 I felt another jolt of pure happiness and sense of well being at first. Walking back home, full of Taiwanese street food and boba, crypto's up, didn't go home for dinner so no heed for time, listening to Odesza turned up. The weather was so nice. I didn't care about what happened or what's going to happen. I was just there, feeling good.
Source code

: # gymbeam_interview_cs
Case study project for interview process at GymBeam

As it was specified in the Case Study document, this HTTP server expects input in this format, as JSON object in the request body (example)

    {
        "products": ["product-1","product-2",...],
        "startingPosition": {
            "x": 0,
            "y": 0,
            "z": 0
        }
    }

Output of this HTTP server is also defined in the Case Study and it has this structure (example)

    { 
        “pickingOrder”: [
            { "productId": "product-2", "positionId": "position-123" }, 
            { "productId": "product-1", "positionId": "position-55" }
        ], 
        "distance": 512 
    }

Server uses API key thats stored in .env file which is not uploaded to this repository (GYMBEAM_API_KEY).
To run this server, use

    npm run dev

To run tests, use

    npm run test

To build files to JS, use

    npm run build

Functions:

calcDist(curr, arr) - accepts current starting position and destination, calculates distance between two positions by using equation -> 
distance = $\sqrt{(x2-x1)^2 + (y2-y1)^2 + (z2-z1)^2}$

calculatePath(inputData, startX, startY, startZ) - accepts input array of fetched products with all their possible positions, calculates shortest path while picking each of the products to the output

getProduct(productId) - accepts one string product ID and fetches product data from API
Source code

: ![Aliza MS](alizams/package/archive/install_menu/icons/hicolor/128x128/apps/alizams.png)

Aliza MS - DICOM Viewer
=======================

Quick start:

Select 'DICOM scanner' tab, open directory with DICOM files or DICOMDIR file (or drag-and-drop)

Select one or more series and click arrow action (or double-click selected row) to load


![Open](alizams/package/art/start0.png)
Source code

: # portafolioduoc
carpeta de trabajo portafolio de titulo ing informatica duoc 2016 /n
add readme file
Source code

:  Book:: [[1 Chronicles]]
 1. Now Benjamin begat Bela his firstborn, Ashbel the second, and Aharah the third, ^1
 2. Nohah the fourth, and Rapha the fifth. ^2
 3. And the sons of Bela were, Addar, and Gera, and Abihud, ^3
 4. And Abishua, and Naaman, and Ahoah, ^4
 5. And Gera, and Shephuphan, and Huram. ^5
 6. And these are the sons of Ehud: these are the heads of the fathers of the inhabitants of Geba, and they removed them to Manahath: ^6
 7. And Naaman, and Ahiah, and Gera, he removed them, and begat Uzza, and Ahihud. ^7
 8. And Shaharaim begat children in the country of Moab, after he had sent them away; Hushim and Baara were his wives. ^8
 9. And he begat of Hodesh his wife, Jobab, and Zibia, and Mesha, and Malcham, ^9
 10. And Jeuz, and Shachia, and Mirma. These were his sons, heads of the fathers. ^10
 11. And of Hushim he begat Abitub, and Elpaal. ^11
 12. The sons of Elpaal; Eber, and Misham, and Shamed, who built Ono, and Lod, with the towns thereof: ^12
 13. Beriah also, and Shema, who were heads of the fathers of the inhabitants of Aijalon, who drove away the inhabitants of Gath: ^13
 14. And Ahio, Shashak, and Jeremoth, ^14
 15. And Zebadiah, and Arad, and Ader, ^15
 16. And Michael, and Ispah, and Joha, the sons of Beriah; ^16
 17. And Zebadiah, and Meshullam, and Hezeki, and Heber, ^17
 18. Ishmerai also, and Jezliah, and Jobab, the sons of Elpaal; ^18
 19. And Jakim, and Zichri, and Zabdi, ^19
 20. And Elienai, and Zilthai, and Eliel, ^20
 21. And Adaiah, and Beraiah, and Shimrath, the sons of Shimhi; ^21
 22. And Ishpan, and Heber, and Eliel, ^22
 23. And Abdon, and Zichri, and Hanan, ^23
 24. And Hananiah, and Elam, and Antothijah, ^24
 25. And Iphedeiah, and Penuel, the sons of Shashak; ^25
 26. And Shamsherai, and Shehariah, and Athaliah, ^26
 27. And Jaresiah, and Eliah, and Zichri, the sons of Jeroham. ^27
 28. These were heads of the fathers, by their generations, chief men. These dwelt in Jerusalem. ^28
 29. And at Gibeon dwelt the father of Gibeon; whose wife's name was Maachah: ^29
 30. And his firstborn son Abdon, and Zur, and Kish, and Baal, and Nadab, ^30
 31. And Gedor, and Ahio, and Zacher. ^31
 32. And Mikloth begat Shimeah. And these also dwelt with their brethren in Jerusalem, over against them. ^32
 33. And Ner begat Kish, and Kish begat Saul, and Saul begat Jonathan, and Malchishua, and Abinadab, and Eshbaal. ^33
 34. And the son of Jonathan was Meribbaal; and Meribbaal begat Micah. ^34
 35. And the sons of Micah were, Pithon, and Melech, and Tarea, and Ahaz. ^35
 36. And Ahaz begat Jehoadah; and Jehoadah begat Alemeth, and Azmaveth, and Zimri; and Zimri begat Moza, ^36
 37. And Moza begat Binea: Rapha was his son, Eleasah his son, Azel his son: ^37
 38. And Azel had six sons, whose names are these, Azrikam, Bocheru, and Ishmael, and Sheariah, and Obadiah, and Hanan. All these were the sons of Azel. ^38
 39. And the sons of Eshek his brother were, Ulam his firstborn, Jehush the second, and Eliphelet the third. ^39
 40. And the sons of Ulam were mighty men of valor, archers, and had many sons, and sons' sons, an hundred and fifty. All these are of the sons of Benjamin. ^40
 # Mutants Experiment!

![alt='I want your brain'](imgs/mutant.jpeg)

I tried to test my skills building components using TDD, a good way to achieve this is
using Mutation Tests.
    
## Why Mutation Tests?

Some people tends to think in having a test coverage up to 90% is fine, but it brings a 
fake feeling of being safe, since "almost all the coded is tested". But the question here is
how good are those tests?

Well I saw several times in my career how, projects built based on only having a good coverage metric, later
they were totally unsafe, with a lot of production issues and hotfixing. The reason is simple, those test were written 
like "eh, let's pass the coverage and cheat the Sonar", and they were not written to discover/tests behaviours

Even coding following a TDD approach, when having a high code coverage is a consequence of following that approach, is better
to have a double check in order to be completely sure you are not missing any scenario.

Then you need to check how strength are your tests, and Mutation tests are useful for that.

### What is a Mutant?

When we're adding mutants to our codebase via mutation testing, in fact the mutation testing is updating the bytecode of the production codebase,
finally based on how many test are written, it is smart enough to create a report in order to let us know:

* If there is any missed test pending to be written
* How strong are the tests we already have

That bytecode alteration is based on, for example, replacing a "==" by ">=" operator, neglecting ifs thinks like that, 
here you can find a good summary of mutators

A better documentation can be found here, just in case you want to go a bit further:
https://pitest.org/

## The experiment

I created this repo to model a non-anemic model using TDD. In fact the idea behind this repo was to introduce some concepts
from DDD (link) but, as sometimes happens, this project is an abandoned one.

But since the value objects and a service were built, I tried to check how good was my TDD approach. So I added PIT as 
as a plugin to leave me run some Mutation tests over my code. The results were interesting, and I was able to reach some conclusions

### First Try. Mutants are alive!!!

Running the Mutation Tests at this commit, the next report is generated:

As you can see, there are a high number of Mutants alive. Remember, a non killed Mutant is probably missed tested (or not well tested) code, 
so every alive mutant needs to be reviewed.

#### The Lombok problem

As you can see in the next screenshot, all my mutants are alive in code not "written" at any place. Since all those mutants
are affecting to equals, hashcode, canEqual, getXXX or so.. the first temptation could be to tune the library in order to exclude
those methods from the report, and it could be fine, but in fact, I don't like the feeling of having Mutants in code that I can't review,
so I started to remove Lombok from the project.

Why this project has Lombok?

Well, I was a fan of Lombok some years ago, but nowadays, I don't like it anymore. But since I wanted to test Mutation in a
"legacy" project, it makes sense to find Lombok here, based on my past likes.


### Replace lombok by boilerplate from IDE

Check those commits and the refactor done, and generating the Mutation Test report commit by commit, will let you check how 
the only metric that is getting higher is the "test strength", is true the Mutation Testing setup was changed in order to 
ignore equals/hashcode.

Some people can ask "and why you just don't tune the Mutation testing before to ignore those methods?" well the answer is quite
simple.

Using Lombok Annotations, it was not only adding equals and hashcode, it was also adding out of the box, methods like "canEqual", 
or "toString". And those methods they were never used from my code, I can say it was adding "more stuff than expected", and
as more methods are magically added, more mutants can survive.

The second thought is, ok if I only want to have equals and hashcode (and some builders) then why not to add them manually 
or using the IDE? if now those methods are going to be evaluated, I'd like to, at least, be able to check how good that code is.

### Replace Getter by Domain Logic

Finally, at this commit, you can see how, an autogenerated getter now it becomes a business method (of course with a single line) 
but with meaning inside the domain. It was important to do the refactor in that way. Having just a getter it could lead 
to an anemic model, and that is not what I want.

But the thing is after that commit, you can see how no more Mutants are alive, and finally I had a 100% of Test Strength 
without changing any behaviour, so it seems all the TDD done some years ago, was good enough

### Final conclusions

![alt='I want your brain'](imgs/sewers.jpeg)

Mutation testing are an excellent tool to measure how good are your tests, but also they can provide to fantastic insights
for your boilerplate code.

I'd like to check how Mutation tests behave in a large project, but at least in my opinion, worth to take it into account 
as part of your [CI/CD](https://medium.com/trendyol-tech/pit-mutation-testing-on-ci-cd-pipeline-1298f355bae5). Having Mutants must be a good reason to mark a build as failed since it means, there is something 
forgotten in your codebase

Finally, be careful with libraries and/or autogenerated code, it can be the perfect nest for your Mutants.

TASK STATEMENT »
In the entries above, please find the line with "26. And Shamsherai, and" and the line with "# Mutants Experiment!", then write out exactly those two lines and every line between them, and nothing more.

RESPONSE »
 26. And Shamsherai, and Shehariah, and Athaliah, ^26
 27. And Jaresiah, and Eliah, and Zichri, the sons of Jeroham. ^27
 28. These were heads of the fathers, by their generations, chief men. These dwelt in Jerusalem. ^28
 29. And at Gibeon dwelt the father of Gibeon; whose wife's name was Maachah: ^29
 30. And his firstborn son Abdon, and Zur, and Kish, and Baal, and Nadab, ^30
 31. And Gedor, and Ahio, and Zacher. ^31
 32. And Mikloth begat Shimeah. And these also dwelt with their brethren in Jerusalem, over against them. ^32
 33. And Ner begat Kish, and Kish begat Saul, and Saul begat Jonathan, and Malchishua, and Abinadab, and Eshbaal. ^33
 34. And the son of Jonathan was Meribbaal; and Meribbaal begat Micah. ^34
 35. And the sons of Micah were, Pithon, and Melech, and Tarea, and Ahaz. ^35
 36. And Ahaz begat Jehoadah; and Jehoadah begat Alemeth, and Azmaveth, and Zimri; and Zimri begat Moza, ^36
 37. And Moza begat Binea: Rapha was his son, Eleasah his son, Azel his son: ^37
 38. And Azel had six sons, whose names are these, Azrikam, Bocheru, and Ishmael, and Sheariah, and Obadiah, and Hanan. All these were the sons of Azel. ^38
 39. And the sons of Eshek his brother were, Ulam his firstborn, Jehush the second, and Eliphelet the third. ^39
 40. And the sons of Ulam were mighty men of valor, archers, and had many sons, and sons' sons, an hundred and fifty. All these are of the sons of Benjamin. ^40
 # Mutants Experiment!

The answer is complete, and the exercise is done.